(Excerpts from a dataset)

========

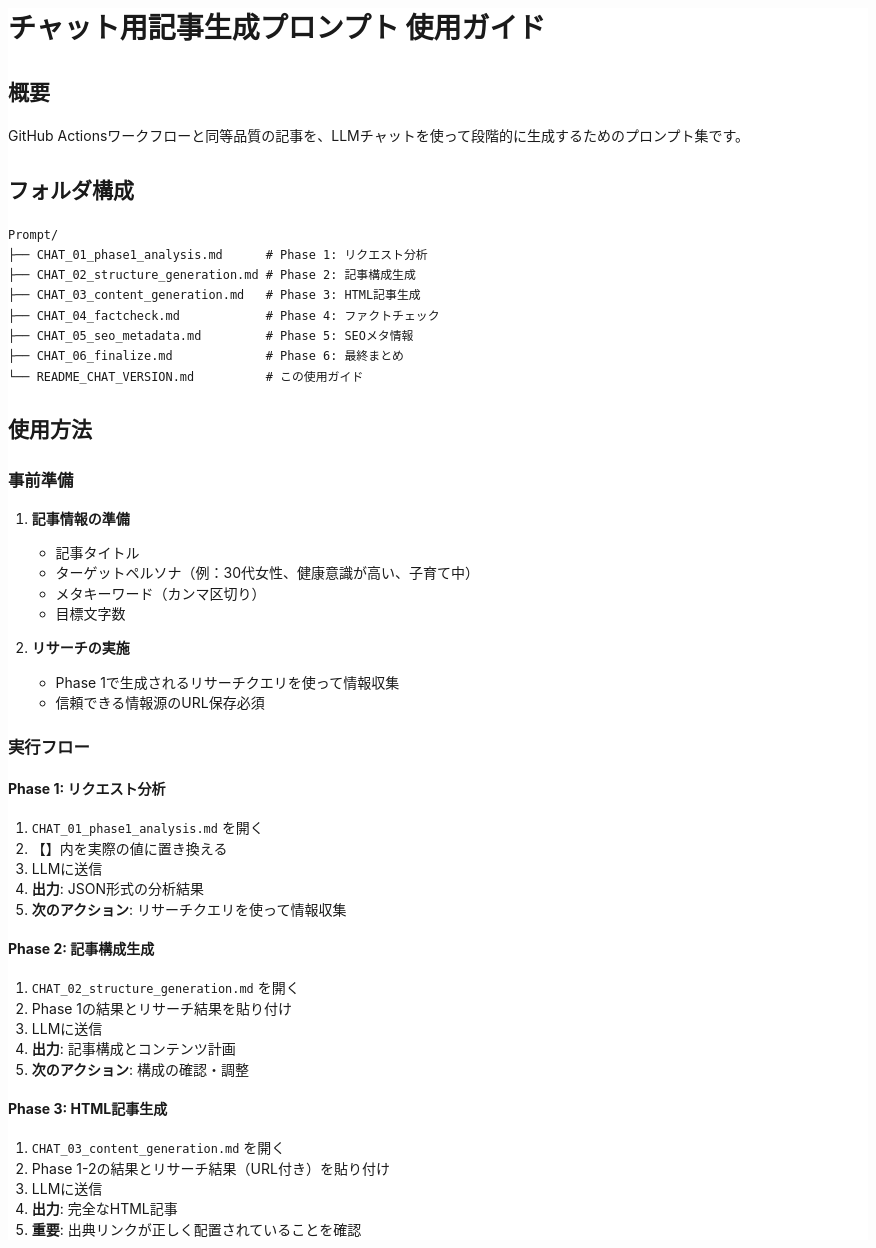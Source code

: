 # チャット用記事生成プロンプト 使用ガイド

## 概要

GitHub Actionsワークフローと同等品質の記事を、LLMチャットを使って段階的に生成するためのプロンプト集です。

## フォルダ構成

```
Prompt/
├── CHAT_01_phase1_analysis.md      # Phase 1: リクエスト分析
├── CHAT_02_structure_generation.md # Phase 2: 記事構成生成
├── CHAT_03_content_generation.md   # Phase 3: HTML記事生成
├── CHAT_04_factcheck.md            # Phase 4: ファクトチェック
├── CHAT_05_seo_metadata.md         # Phase 5: SEOメタ情報
├── CHAT_06_finalize.md             # Phase 6: 最終まとめ
└── README_CHAT_VERSION.md          # この使用ガイド
```

## 使用方法

### 事前準備

1. **記事情報の準備**
   - 記事タイトル
   - ターゲットペルソナ（例：30代女性、健康意識が高い、子育て中）
   - メタキーワード（カンマ区切り）
   - 目標文字数

2. **リサーチの実施**
   - Phase 1で生成されるリサーチクエリを使って情報収集
   - 信頼できる情報源のURL保存必須

### 実行フロー

#### Phase 1: リクエスト分析
1. `CHAT_01_phase1_analysis.md` を開く
2. 【】内を実際の値に置き換える
3. LLMに送信
4. **出力**: JSON形式の分析結果
5. **次のアクション**: リサーチクエリを使って情報収集

#### Phase 2: 記事構成生成
1. `CHAT_02_structure_generation.md` を開く
2. Phase 1の結果とリサーチ結果を貼り付け
3. LLMに送信
4. **出力**: 記事構成とコンテンツ計画
5. **次のアクション**: 構成の確認・調整

#### Phase 3: HTML記事生成
1. `CHAT_03_content_generation.md` を開く
2. Phase 1-2の結果とリサーチ結果（URL付き）を貼り付け
3. LLMに送信
4. **出力**: 完全なHTML記事
5. **重要**: 出典リンクが正しく配置されていることを確認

========

**About this exercise**
What goes in the answer is the run of lines from the one holding "2. 【】内を実際の値に置き換える" to the end of the entries, reproduced exactly and with nothing else.

**Response**
2. 【】内を実際の値に置き換える
3. LLMに送信
4. **出力**: JSON形式の分析結果
5. **次のアクション**: リサーチクエリを使って情報収集

#### Phase 2: 記事構成生成
1. `CHAT_02_structure_generation.md` を開く
2. Phase 1の結果とリサーチ結果を貼り付け
3. LLMに送信
4. **出力**: 記事構成とコンテンツ計画
5. **次のアクション**: 構成の確認・調整

#### Phase 3: HTML記事生成
1. `CHAT_03_content_generation.md` を開く
2. Phase 1-2の結果とリサーチ結果（URL付き）を貼り付け
3. LLMに送信
4. **出力**: 完全なHTML記事
5. **重要**: 出典リンクが正しく配置されていることを確認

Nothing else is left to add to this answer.